### EXERCISE DESCRIPTION
Of all the entries below, only the lines from the one with "- ✅ Related" up to and including the one with "- ✅ Comprehensive SLA analytics" are to be duplicated exactly.

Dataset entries
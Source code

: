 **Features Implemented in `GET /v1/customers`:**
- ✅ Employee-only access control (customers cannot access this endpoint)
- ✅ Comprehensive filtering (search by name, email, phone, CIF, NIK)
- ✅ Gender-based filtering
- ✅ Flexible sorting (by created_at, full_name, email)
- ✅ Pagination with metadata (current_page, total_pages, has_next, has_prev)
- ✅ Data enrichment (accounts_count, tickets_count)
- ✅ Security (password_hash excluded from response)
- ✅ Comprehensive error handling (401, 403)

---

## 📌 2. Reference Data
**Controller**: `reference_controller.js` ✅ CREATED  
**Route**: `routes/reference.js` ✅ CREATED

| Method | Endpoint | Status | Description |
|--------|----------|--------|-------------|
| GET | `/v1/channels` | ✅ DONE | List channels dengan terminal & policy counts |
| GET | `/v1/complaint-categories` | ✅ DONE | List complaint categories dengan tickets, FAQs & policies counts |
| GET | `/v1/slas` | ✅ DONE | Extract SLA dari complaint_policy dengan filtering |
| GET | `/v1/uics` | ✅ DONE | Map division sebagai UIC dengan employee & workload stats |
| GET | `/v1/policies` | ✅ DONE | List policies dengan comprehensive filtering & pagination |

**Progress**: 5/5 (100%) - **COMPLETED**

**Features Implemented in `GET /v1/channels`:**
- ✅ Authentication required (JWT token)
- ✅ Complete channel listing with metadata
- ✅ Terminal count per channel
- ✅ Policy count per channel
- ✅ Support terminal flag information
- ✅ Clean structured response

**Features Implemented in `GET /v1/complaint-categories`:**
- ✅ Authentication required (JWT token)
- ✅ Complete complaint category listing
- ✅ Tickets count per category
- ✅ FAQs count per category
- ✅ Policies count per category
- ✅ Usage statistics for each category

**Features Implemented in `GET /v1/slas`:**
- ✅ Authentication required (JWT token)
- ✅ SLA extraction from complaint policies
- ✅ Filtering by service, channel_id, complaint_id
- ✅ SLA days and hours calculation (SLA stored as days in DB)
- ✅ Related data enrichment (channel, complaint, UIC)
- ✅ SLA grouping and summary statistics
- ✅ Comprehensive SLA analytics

---

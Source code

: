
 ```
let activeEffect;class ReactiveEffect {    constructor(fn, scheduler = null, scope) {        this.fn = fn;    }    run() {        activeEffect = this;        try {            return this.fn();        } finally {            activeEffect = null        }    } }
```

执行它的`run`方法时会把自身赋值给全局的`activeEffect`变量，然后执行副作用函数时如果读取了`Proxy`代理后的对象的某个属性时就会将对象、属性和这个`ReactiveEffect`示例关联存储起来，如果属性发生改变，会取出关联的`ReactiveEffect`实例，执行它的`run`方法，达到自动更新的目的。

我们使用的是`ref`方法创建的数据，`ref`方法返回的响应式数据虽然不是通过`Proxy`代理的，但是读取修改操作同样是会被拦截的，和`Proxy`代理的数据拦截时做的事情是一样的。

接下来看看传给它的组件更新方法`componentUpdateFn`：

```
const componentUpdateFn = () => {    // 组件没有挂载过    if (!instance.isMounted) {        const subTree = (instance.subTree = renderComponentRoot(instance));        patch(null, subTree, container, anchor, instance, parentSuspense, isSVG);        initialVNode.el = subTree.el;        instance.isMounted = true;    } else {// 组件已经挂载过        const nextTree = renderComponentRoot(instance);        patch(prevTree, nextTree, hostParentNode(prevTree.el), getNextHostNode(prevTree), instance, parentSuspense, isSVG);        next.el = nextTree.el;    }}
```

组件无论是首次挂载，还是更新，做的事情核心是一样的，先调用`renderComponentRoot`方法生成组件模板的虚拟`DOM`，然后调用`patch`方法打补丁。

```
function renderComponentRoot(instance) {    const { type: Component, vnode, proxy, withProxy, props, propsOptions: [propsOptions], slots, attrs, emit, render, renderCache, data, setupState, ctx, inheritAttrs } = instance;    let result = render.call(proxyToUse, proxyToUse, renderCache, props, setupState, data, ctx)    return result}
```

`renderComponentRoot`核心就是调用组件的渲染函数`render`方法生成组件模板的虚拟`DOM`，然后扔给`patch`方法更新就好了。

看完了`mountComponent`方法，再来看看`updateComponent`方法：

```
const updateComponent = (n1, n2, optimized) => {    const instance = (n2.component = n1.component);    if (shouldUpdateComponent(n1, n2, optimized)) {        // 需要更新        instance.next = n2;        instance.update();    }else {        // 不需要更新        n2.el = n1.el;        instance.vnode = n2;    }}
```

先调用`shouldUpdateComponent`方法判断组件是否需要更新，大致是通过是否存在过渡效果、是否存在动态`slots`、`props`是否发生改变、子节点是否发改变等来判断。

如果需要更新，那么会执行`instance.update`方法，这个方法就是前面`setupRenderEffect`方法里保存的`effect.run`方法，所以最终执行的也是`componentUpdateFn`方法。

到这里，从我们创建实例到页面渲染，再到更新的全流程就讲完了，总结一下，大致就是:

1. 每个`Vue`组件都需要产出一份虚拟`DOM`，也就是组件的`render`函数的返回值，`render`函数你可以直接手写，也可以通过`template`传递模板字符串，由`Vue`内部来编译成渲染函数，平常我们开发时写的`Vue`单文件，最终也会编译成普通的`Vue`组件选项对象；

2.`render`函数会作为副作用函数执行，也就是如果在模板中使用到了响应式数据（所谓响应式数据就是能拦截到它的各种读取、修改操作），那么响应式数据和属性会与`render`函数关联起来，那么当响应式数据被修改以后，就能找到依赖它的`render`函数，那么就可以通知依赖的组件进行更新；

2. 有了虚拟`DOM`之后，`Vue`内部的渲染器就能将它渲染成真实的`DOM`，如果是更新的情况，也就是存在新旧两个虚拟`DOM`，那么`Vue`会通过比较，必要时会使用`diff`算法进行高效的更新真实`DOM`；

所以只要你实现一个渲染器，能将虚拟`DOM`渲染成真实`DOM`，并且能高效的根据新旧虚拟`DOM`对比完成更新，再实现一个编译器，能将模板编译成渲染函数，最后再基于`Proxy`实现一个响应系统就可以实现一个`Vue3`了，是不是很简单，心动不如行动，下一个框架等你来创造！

* * *

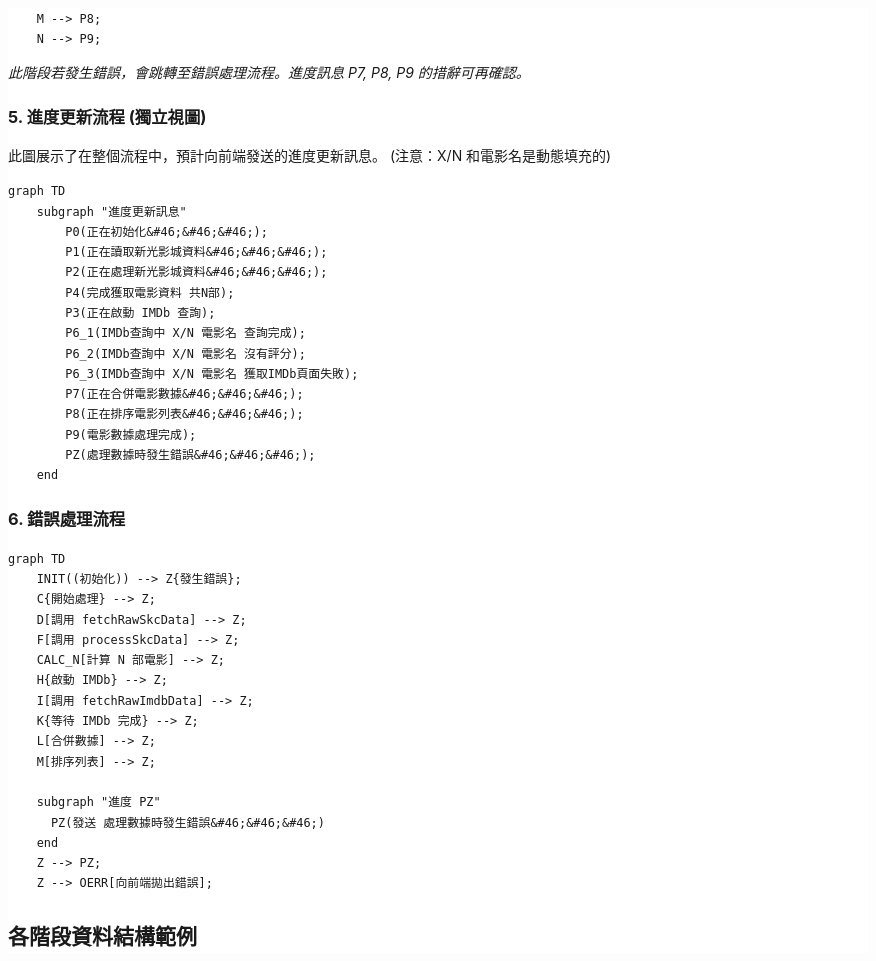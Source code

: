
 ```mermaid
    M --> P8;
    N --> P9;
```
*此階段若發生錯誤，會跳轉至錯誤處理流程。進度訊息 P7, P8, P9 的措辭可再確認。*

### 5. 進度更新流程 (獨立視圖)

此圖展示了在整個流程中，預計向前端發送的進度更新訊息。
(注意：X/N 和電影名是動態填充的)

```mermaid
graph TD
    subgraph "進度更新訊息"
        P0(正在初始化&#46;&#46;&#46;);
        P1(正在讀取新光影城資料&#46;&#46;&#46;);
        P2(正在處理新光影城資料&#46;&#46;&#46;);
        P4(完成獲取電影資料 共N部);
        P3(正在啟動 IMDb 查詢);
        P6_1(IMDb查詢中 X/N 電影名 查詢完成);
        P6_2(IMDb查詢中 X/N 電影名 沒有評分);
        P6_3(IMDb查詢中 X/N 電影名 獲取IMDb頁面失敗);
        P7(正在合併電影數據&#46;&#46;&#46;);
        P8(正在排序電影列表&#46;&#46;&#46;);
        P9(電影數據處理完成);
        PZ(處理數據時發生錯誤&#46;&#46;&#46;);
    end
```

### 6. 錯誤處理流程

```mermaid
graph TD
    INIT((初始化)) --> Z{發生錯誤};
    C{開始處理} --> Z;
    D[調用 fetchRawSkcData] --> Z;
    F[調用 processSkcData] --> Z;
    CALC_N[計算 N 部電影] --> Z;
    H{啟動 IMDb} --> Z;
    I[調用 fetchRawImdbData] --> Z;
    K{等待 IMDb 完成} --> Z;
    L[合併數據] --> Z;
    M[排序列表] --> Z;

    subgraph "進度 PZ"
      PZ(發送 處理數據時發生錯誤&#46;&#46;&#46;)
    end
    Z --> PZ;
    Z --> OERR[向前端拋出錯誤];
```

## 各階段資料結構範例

### EXERCISE RESULT
- ✅ Related data enrichment (channel, complaint, UIC)
- ✅ SLA grouping and summary statistics
- ✅ Comprehensive SLA analytics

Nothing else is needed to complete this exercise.